=== Begin Enclosure ===
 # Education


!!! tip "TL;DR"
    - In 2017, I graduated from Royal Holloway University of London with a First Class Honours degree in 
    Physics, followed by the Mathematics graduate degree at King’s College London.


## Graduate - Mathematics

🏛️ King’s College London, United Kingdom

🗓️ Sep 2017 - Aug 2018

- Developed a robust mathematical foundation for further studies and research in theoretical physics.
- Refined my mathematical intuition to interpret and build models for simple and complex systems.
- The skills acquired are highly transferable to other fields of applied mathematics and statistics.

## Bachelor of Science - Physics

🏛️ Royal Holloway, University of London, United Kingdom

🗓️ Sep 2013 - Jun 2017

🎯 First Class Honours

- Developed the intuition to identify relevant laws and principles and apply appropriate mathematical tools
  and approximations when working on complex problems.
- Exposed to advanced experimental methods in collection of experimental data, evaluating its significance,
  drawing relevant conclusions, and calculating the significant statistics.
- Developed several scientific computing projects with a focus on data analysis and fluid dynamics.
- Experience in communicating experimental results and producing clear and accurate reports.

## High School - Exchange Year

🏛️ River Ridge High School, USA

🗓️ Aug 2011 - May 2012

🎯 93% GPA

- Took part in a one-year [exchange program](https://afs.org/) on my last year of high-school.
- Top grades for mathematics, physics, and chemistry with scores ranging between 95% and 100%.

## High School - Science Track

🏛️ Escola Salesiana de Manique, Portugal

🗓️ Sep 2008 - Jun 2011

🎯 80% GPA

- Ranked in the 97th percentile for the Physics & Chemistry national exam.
=== End Enclosure ===
> **Work task**: Pick out each line above that includes "degree" and show it.

> **Written answer**:
    - In 2017, I graduated from Royal Holloway University of London with a First Class Honours degree in 
    Physics, followed by the Mathematics graduate degree at King’s College London.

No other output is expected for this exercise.